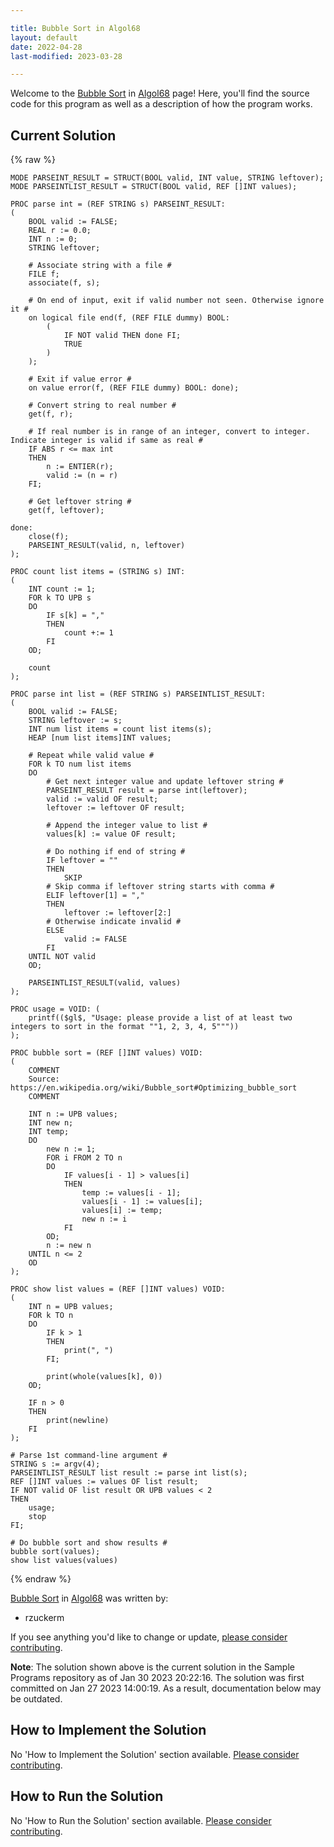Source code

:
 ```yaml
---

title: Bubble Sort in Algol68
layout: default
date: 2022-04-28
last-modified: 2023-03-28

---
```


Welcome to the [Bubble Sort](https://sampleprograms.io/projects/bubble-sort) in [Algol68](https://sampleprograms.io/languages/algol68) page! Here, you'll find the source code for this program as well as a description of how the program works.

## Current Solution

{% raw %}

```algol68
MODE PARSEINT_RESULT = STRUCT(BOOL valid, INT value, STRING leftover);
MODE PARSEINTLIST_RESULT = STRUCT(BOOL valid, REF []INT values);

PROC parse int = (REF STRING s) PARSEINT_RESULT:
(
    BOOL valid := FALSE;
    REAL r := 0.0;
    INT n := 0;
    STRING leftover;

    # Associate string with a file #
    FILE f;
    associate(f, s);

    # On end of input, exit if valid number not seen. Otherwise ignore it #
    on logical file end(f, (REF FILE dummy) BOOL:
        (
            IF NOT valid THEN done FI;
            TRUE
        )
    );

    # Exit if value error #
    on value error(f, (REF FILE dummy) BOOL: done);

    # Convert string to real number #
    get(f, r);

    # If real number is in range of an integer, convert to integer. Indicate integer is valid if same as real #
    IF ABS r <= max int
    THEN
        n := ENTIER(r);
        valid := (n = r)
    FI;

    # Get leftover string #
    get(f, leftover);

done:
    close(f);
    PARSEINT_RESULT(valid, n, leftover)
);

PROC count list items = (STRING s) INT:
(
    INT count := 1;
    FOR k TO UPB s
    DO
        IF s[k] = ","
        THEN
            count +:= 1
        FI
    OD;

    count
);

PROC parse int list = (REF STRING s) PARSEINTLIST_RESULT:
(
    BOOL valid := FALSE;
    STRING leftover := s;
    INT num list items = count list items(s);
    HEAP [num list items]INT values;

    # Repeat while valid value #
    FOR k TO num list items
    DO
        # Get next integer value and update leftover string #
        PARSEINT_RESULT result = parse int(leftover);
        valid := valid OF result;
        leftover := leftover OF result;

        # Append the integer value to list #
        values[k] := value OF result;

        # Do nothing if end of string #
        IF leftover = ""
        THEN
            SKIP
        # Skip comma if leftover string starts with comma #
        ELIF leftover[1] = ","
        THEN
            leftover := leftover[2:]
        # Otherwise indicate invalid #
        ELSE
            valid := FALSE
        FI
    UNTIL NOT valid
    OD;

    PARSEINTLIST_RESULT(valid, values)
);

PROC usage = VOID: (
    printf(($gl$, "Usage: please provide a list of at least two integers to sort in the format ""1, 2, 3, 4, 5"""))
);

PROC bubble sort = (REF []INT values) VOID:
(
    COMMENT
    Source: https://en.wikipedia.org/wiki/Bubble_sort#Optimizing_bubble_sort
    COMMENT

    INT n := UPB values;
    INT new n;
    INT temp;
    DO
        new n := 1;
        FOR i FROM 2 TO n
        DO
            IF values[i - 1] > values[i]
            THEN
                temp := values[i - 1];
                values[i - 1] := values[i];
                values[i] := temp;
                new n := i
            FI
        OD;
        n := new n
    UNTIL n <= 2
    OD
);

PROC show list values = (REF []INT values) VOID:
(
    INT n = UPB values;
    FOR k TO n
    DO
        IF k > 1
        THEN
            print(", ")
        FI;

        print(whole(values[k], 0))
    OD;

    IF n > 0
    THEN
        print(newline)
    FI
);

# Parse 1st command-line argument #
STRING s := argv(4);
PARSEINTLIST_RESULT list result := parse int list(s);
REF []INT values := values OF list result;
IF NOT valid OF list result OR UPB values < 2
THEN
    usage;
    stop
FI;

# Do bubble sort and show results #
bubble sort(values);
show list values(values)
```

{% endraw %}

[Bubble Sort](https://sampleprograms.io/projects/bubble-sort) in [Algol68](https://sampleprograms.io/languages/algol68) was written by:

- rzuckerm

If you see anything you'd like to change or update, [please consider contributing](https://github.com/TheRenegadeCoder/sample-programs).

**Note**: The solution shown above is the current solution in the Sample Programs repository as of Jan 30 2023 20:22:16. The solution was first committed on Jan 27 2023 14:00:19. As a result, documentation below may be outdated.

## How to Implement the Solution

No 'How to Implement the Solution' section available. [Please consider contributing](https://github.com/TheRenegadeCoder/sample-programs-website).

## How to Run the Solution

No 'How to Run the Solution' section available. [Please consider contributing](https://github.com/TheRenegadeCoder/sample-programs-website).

----

> [Directions]:
Please give the data again unaltered, leaving out any images.

> [Answer to this exercise]:
Source code

:
 ```yaml
---

title: Bubble Sort in Algol68
layout: default
date: 2022-04-28
last-modified: 2023-03-28

---
```


Welcome to the [Bubble Sort](https://sampleprograms.io/projects/bubble-sort) in [Algol68](https://sampleprograms.io/languages/algol68) page! Here, you'll find the source code for this program as well as a description of how the program works.

## Current Solution

{% raw %}

```algol68
MODE PARSEINT_RESULT = STRUCT(BOOL valid, INT value, STRING leftover);
MODE PARSEINTLIST_RESULT = STRUCT(BOOL valid, REF []INT values);

PROC parse int = (REF STRING s) PARSEINT_RESULT:
(
    BOOL valid := FALSE;
    REAL r := 0.0;
    INT n := 0;
    STRING leftover;

    # Associate string with a file #
    FILE f;
    associate(f, s);

    # On end of input, exit if valid number not seen. Otherwise ignore it #
    on logical file end(f, (REF FILE dummy) BOOL:
        (
            IF NOT valid THEN done FI;
            TRUE
        )
    );

    # Exit if value error #
    on value error(f, (REF FILE dummy) BOOL: done);

    # Convert string to real number #
    get(f, r);

    # If real number is in range of an integer, convert to integer. Indicate integer is valid if same as real #
    IF ABS r <= max int
    THEN
        n := ENTIER(r);
        valid := (n = r)
    FI;

    # Get leftover string #
    get(f, leftover);

done:
    close(f);
    PARSEINT_RESULT(valid, n, leftover)
);

PROC count list items = (STRING s) INT:
(
    INT count := 1;
    FOR k TO UPB s
    DO
        IF s[k] = ","
        THEN
            count +:= 1
        FI
    OD;

    count
);

PROC parse int list = (REF STRING s) PARSEINTLIST_RESULT:
(
    BOOL valid := FALSE;
    STRING leftover := s;
    INT num list items = count list items(s);
    HEAP [num list items]INT values;

    # Repeat while valid value #
    FOR k TO num list items
    DO
        # Get next integer value and update leftover string #
        PARSEINT_RESULT result = parse int(leftover);
        valid := valid OF result;
        leftover := leftover OF result;

        # Append the integer value to list #
        values[k] := value OF result;

        # Do nothing if end of string #
        IF leftover = ""
        THEN
            SKIP
        # Skip comma if leftover string starts with comma #
        ELIF leftover[1] = ","
        THEN
            leftover := leftover[2:]
        # Otherwise indicate invalid #
        ELSE
            valid := FALSE
        FI
    UNTIL NOT valid
    OD;

    PARSEINTLIST_RESULT(valid, values)
);

PROC usage = VOID: (
    printf(($gl$, "Usage: please provide a list of at least two integers to sort in the format ""1, 2, 3, 4, 5"""))
);

PROC bubble sort = (REF []INT values) VOID:
(
    COMMENT
    Source: https://en.wikipedia.org/wiki/Bubble_sort#Optimizing_bubble_sort
    COMMENT

    INT n := UPB values;
    INT new n;
    INT temp;
    DO
        new n := 1;
        FOR i FROM 2 TO n
        DO
            IF values[i - 1] > values[i]
            THEN
                temp := values[i - 1];
                values[i - 1] := values[i];
                values[i] := temp;
                new n := i
            FI
        OD;
        n := new n
    UNTIL n <= 2
    OD
);

PROC show list values = (REF []INT values) VOID:
(
    INT n = UPB values;
    FOR k TO n
    DO
        IF k > 1
        THEN
            print(", ")
        FI;

        print(whole(values[k], 0))
    OD;

    IF n > 0
    THEN
        print(newline)
    FI
);

# Parse 1st command-line argument #
STRING s := argv(4);
PARSEINTLIST_RESULT list result := parse int list(s);
REF []INT values := values OF list result;
IF NOT valid OF list result OR UPB values < 2
THEN
    usage;
    stop
FI;

# Do bubble sort and show results #
bubble sort(values);
show list values(values)
```

{% endraw %}

[Bubble Sort](https://sampleprograms.io/projects/bubble-sort) in [Algol68](https://sampleprograms.io/languages/algol68) was written by:

- rzuckerm

If you see anything you'd like to change or update, [please consider contributing](https://github.com/TheRenegadeCoder/sample-programs).

**Note**: The solution shown above is the current solution in the Sample Programs repository as of Jan 30 2023 20:22:16. The solution was first committed on Jan 27 2023 14:00:19. As a result, documentation below may be outdated.

## How to Implement the Solution

No 'How to Implement the Solution' section available. [Please consider contributing](https://github.com/TheRenegadeCoder/sample-programs-website).

## How to Run the Solution

No 'How to Run the Solution' section available. [Please consider contributing](https://github.com/TheRenegadeCoder/sample-programs-website).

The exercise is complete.